Now a new finished print of the film is being prepared by Ray’s widow, Susan, for a premiere at the Venice International Film Festival next year to celebrate the centenary of her husband’s birth.
“It was an experimental film, a difficult film and I think a visionary film that is particularly important today,” Ms. Ray said from her home in Saugerties, N.Y., where she has also been organizing the storehouse of original scripts, notes and movie storyboards for a sale. Ray worked on the project from 1972 to 1976 with students he taught at Harpur College at the State University of New York at Binghamton. An early version was screened at the Cannes Film Festival in 1973, but Ray continued to revise, reshoot and re-edit it until his death. The film employs what Ray called “mimage” (short for multiple image), in which a number of camera images are simultaneously projected on the screen.
With this new showing cinephiles will finally get a chance to judge whether “We Can’t Go Home Again” was an innovative undertaking or a misbegotten enterprise, part of what one film historian has called “a mess of incoherent footage and abortive projects” that occupied Ray in his final years.
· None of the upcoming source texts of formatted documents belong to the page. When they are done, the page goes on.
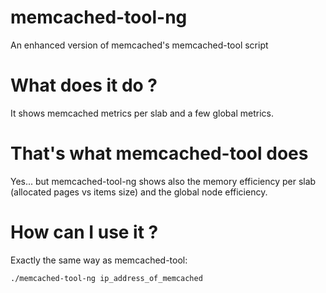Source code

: # memcached-tool-ng

An enhanced version of memcached's memcached-tool script

# What does it do ?

It shows memcached metrics per slab and a few global metrics.

# That's what memcached-tool does

Yes... but memcached-tool-ng shows also the memory efficiency per slab (allocated pages vs items size) and the global node efficiency.

# How can I use it ?

Exactly the same way as memcached-tool:

	./memcached-tool-ng ip_address_of_memcached


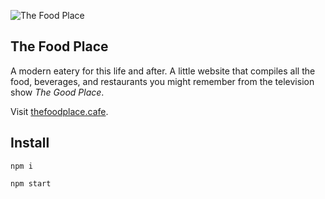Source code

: ![The Food Place](https://thefoodplace.cafe/assets/images/social-the-food-place.png)

## The Food Place

A modern eatery for this life and after. A little website that compiles all the food, beverages, and restaurants you might remember from the television show *The Good Place*.

Visit [thefoodplace.cafe](https://thefoodplace.cafe).

## Install

`npm i`

`npm start`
In certain respects his ideas were ahead of their time. On screen Ray and the students play versions of themselves, a conceit that smoothly fits into this era of reality television. Today’s digital techniques would also make it easy to create the effects Ray painstakingly tried to achieve on a shoestring budget.
Ray and his students, for example, used Super 8 millimeter and 16 millimeter formats and early video technology, projected the images onto a screen and then refilmed these multiple images using a 35 millimeter camera.
The directors Abel Gance, Jean-Luc Godard, Stephen Frears and Mike Figgis have all used fragmented screens, but, said Marco Müller, the director of the Venice festival, “the sophistication and emotional power of Ray’s multiple images have not yet been matched, even now that digital technology makes this technique immediately accessible.”
Ms. Ray has the original negatives and said she plans to incorporate some unused footage in a new print. Asked whether she feels confident that her changes would reflect Ray’s own judgments, she replied, “I worked on it with him from the beginning.”
She added: “I can’t say with complete honesty what his ultimate vision would have been. I’m not sure he knew. He was like Penelope at the loom: he would get something done during the day and then pull it apart at night.”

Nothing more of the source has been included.